Secondly, the “three types of shareholders” all have a fixed duration, and the term of such duration is usually shorter. In the meantime, there may be rolling issues, or transfer of shares or the right to yields in some asset management plans or trust plans, which may cause its stability as a shareholder be questioned.

Finally, the structure of the “three types of shareholders” is complex and may involve multi-layered nesting, grading, and leveraged arrangements and, in consideration of the difficulty to verify the actual holding subject or the interest subject, the “three types of shareholders” can easily become the channel for arrangements such as shareholding entrustment, benefit transfer, and connected transaction.

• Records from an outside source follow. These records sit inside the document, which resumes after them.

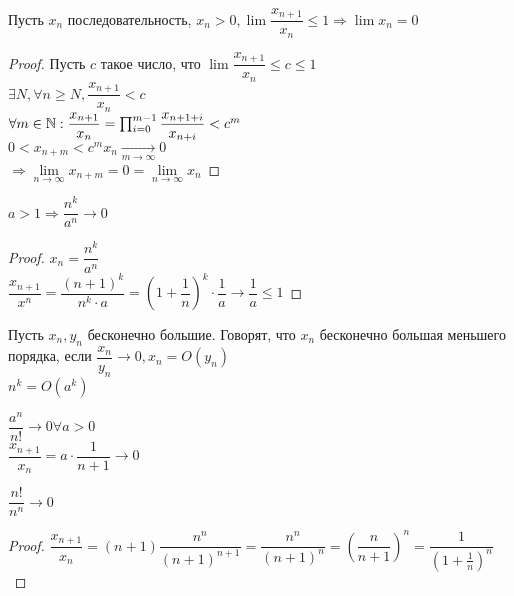 \begin{theorem}
	Пусть $x_n$ последовательность, $ x_n > 0, \lim \dfrac{x_{n+1}}{x_n} \leq 1 \Rightarrow \lim x_n = 0 $
	\begin{proof}
		Пусть $ c $ такое число, что $  \lim \dfrac{x_{n+1}}{x_n} \leq c \leq 1 $ \\
		$ \exists N, \forall n \geq N,  \dfrac{x_{n+1}}{x_n} < c $ \\
		$ \forall m \in \mathbb{N} :  \dfrac{x_{n+1}}{x_n} = \prod_{i=0}^{m-1}  \dfrac{x_{n+1+i}}{x_{n+i}} < c^m $ \\
		$ 0 < x_{n+m} < c^mx_n \underset{m \rightarrow \infty}{\rightarrow} 0 $ \\
		$ \Rightarrow \lim\limits_{n \rightarrow \infty} x_{n+m} = 0 =  \lim\limits_{n \rightarrow \infty} x_{n} $

	\end{proof}
	\begin{consequence}
		$ a > 1 \Rightarrow \dfrac{n^k}{a^n} \rightarrow 0 $
		\begin{proof}
			$ x_n = \dfrac{n^k}{a^n} $ \\
			$ \dfrac{x_{n+1}}{x^n} = \dfrac{(n+1)^k}{n^k \cdot a} = (1 + \dfrac{1}{n})^k \cdot \dfrac{1}{a} \rightarrow \dfrac{1}{a} \leq 1 $
		\end{proof}
	\end{consequence}
\end{theorem}
\begin{definition}
	Пусть $ x_n, y_n $ бесконечно большие. Говорят, что $ x_n $ бесконечно большая меньшего порядка, если $ \dfrac{x_n}{y_n} \rightarrow 0, x_n = O(y_n) $ \\
	$ n^k = O(a^k) $ 
\end{definition}
\begin{consequence}
$ \dfrac{a^n}{n!} \rightarrow 0 \forall a > 0 $ \\

$ \dfrac{x_{n+1}}{x_n} = a \cdot \dfrac{1}{n+1} \rightarrow 0 $ 
\end{consequence}
\begin{consequence}
	$ \dfrac{n!}{n^n} \rightarrow 0 $ \\
	\begin{proof}
		$ \dfrac{x_{n+1}}{x_n} = (n+1)\dfrac{n^n}{(n+1)^{n+1}} = \dfrac{n^n}{(n+1)^n} = (\dfrac{n}{n+1})^n = \dfrac{1}{(1+\frac{1}{n})^n} $
	\end{proof}
	
\end{consequence}

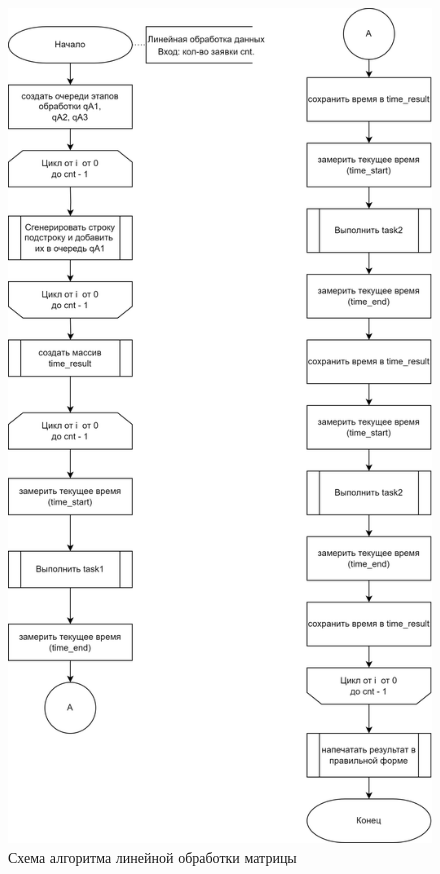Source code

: \begin{figure}[h]
	\centering
	\includegraphics[scale=0.2]{img/linear_processing.png}
	\caption{Схема алгоритма линейной обработки матрицы}
	\label{fig:linear_processing}
\end{figure}

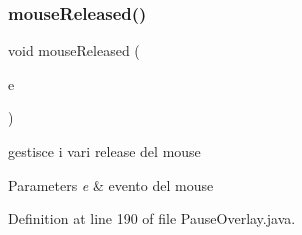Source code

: \subsubsection{\texorpdfstring{mouse\+Released()}{mouseReleased()}}
{\footnotesize\ttfamily void mouse\+Released (\begin{DoxyParamCaption}\item[{Mouse\+Event}]{e }\end{DoxyParamCaption})}



gestisce i vari release del mouse 


\begin{DoxyParams}{Parameters}
{\em e} & evento del mouse \\
\hline
\end{DoxyParams}


Definition at line 190 of file Pause\+Overlay.\+java.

Nevertheless, the regulatory authorities have not completely blocked the path of listing for enterprises involving the “three types of shareholders”. From the past successful IPO cases, the “three types of shareholders” will not be a substantial obstacle to the IPO reviewing if the enterprise to be listed can demonstrate the legal compliance of the establishment of the “three types of shareholders”, carry out penetration disclosure against its structure and state that the shareholding ratio of such shareholder is lower, except for the above-mentioned first issue which involves the coordination and architecture of upper laws. Especially at the press conference of China Securities Regulatory Commission on 12 January 2018, the spokesman made clear the IPO reviewing principles for enterprises involving the “three types of shareholders” in the speech, providing a more operational supervision and verification standard for enterprises to be listed.

It should be noticed that the Guiding Opinions on Regulating Asset Management Business of Financial Institutions (New Regulations on Asset Management) promulgated by the People’s Bank of China, China Banking and Insurance Regulatory Commission, China Securities Regulatory Commission and the State Administration of Foreign Exchange on 27 April 2018 may provide a new idea about the supervision and verification of the current “three types of shareholders” problem.

The main idea of the New Regulations on Asset Management is to conduct a comprehensive and unified supervision against the asset management business of all types of institutions under the current financial regulatory mechanism to eliminate the existence of regulatory arbitrage and regulatory vacuum. At the same time, the New Regulations on Asset Management also tries to “set unified standards and rules for problems such as multi-layered nesting, unclear leverage, serious arbitrage, and frequent speculation”, and requires to “conduct penetration supervision against asset management products and, for multi-layer nested asset management products, to identify the ultimate investors of such products upwards and to identify the underlying assets downwards (excluding the publicly offered securities investment funds)”.

Even though the New Regulations on Asset Management is only a framework regulation for cleaning up and regulating the asset management business and the asset management products, and concrete rules or guidelines still need to be further implemented by the regulatory authorities, we believe that after the effective implementation of the regulatory objectives and regulatory approaches established in the New Regulations on Asset Management, especially after the determination of the principles for controlling the nesting structure and the “penetration supervision”, the above-mentioned uncertainties of the “three type of shareholders” in terms of “shareholder stability”, “clear equity structure” and “with or without benefit transfer arrangement” will be regulated from the source, so as to eliminate the challenge posed by the “three types of shareholders” against the current IPO reviewing requirements to the maximum extent.

On the other hand, the New Regulations on Asset Management can also, to a certain extent, reconcile the different viewpoints and standpoints of the current financial supervision and judicial practice on the legality, validity and affirmation of legal consequences of the asset management products, and the public or external institutions will pin a more explicit expectation on the legal consequences of the structural arrangement of the “three types of shareholders”. It will also help to eliminate the uncertainty of legal compliance and validity of the “three types of shareholders” in the argumentation of IPO reviewing.